Он развернулся и направился к двери. У порога он остановился и, не оборачиваясь, бросил через плечо:
— Подумайте хорошенько, господин капитан. Друзья приходят и уходят, а долг перед самим собой остается. Не делайте глупостей. У вас есть время до завтрашнего утра.
Дверь за ним закрылась так же бесшумно, как и открылась. Я остался один. В кабинете висел всё тот же запах мускусного сургуча, смешанный с сыростью и чадом сальных свечей. Я держал в руках расписку, и пальцы мои слегка дрожали — не от страха за себя, а от бессильной ярости и ужаса за друга.
Западня захлопнулась с лязгом, достойным волчьих капканов, что ставят в сибирской тайге на медведя. Меня не убили, не ранили, меня шантажировали, и делали это с таким изящным цинизмом, на какой способны лишь люди, привыкшие играть судьбами, как шахматными фигурами.

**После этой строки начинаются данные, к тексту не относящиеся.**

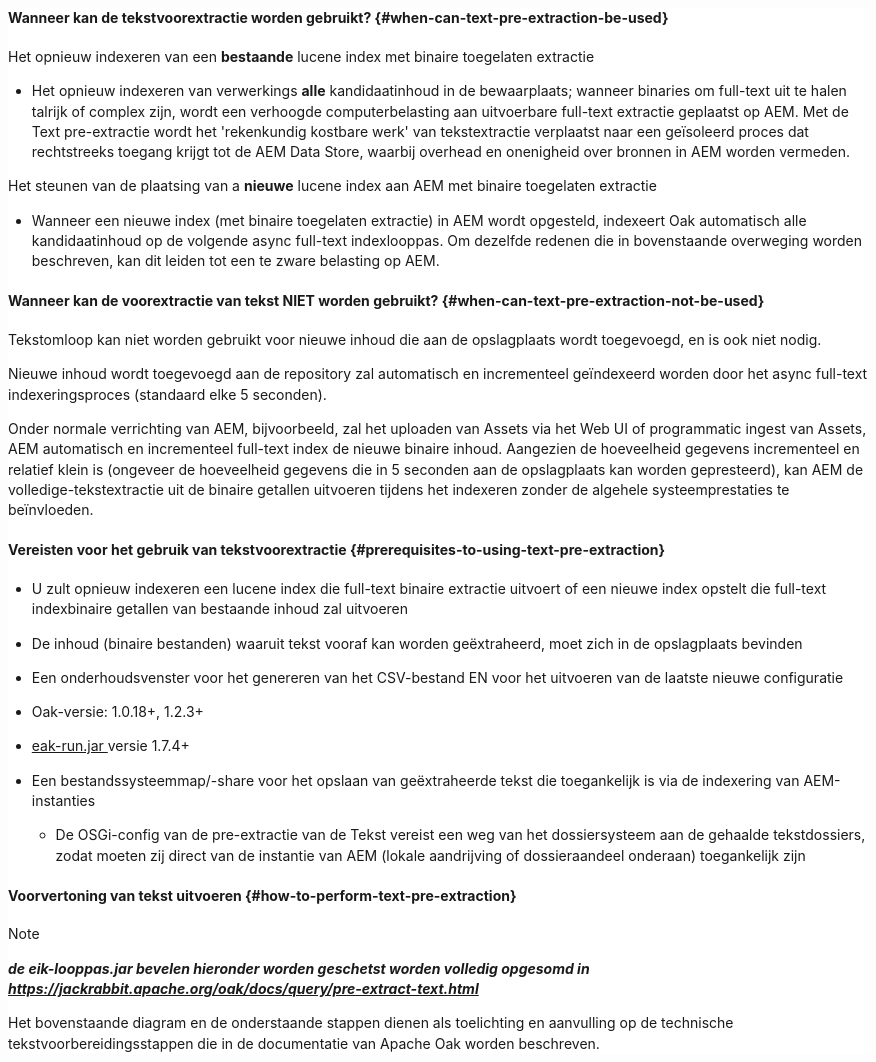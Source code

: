 #### Wanneer kan de tekstvoorextractie worden gebruikt? {#when-can-text-pre-extraction-be-used}

Het opnieuw indexeren van een **bestaande** lucene index met binaire toegelaten extractie

* Het opnieuw indexeren van verwerkings **alle** kandidaatinhoud in de bewaarplaats; wanneer binaries om full-text uit te halen talrijk of complex zijn, wordt een verhoogde computerbelasting aan uitvoerbare full-text extractie geplaatst op AEM. Met de Text pre-extractie wordt het &#39;rekenkundig kostbare werk&#39; van tekstextractie verplaatst naar een geïsoleerd proces dat rechtstreeks toegang krijgt tot de AEM Data Store, waarbij overhead en onenigheid over bronnen in AEM worden vermeden.

Het steunen van de plaatsing van a **nieuwe** lucene index aan AEM met binaire toegelaten extractie

* Wanneer een nieuwe index (met binaire toegelaten extractie) in AEM wordt opgesteld, indexeert Oak automatisch alle kandidaatinhoud op de volgende async full-text indexlooppas. Om dezelfde redenen die in bovenstaande overweging worden beschreven, kan dit leiden tot een te zware belasting op AEM.

#### Wanneer kan de voorextractie van tekst NIET worden gebruikt? {#when-can-text-pre-extraction-not-be-used}

Tekstomloop kan niet worden gebruikt voor nieuwe inhoud die aan de opslagplaats wordt toegevoegd, en is ook niet nodig.

Nieuwe inhoud wordt toegevoegd aan de repository zal automatisch en incrementeel geïndexeerd worden door het async full-text indexeringsproces (standaard elke 5 seconden).

Onder normale verrichting van AEM, bijvoorbeeld, zal het uploaden van Assets via het Web UI of programmatic ingest van Assets, AEM automatisch en incrementeel full-text index de nieuwe binaire inhoud. Aangezien de hoeveelheid gegevens incrementeel en relatief klein is (ongeveer de hoeveelheid gegevens die in 5 seconden aan de opslagplaats kan worden gepresteerd), kan AEM de volledige-tekstextractie uit de binaire getallen uitvoeren tijdens het indexeren zonder de algehele systeemprestaties te beïnvloeden.

#### Vereisten voor het gebruik van tekstvoorextractie {#prerequisites-to-using-text-pre-extraction}

* U zult opnieuw indexeren een lucene index die full-text binaire extractie uitvoert of een nieuwe index opstelt die full-text indexbinaire getallen van bestaande inhoud zal uitvoeren
* De inhoud (binaire bestanden) waaruit tekst vooraf kan worden geëxtraheerd, moet zich in de opslagplaats bevinden
* Een onderhoudsvenster voor het genereren van het CSV-bestand EN voor het uitvoeren van de laatste nieuwe configuratie
* Oak-versie: 1.0.18+, 1.2.3+
* [ eak-run.jar ](https://mvnrepository.com/artifact/org.apache.jackrabbit/oak-run/) versie 1.7.4+
* Een bestandssysteemmap/-share voor het opslaan van geëxtraheerde tekst die toegankelijk is via de indexering van AEM-instanties

   * De OSGi-config van de pre-extractie van de Tekst vereist een weg van het dossiersysteem aan de gehaalde tekstdossiers, zodat moeten zij direct van de instantie van AEM (lokale aandrijving of dossieraandeel onderaan) toegankelijk zijn

#### Voorvertoning van tekst uitvoeren {#how-to-perform-text-pre-extraction}

>[!NOTE]
>
>***de eik-looppas.jar bevelen hieronder worden geschetst worden volledig opgesomd in [ https://jackrabbit.apache.org/oak/docs/query/pre-extract-text.html ](https://jackrabbit.apache.org/oak/docs/query/pre-extract-text.html)***
>
>Het bovenstaande diagram en de onderstaande stappen dienen als toelichting en aanvulling op de technische tekstvoorbereidingsstappen die in de documentatie van Apache Oak worden beschreven.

Что мне было делать? Спасти Пьера, предав свой долг, или спасти долг, погубив друга? Я смотрел на пляшущий огонек свечи и не находил ответа. В голове крутились строки того проклятого французского письма: «Государь, час пробил. Дева готова принять дары...». Казалось, этот час пробил и для меня. И какой танец мне предстоит исполнить, я пока не знал.
Глава 4. Провал и отчаяние.
Я не спал всю ночь. Свечи догорели до медных подсвечников, и в комнате воцарился густой, удушливый мрак, прорезаемый лишь багровыми отблесками угасающих углей в печи. Я сидел в кресле, сжимая в руке проклятую расписку, и передо мной, словно в кривом зеркале, проносились картины одна мрачнее другой. Пьер в долговой яме — каменном мешке с крысами и гнилой соломой, куда бросают несостоятельных должников и где люди умирают от чахотки быстрее, чем на каторге. Его карьера, построенная годами службы и интриг, разбита вдребезги. Его имя, имя дворянина и дипломата, опозорено навеки. И всё это — из-за меня. Из-за того, что я втянул его в это дело, не подумав о последствиях.
Но еще страшнее была другая мысль: если я сдамся, если я напишу лживый рапорт и закрою дело, то дам заговорщикам полную свободу действий. Труп у Аничкова моста, обезображенный кислотой до неузнаваемости, так и останется безымянным. Письмо с туманными угрозами — пылиться в архиве. А люди, стоящие за этим, продолжат плести свою паутину, пока не наступит час «танца», о котором говорилось в записке. И тогда прольется кровь. Возможно, кровь самой императрицы. И на моих руках она тоже будет.
К утру я принял решение. Это было мучительное, выстраданное решение, но единственно возможное для человека чести. Я не мог предать Пьера. Но я не мог предать и присягу.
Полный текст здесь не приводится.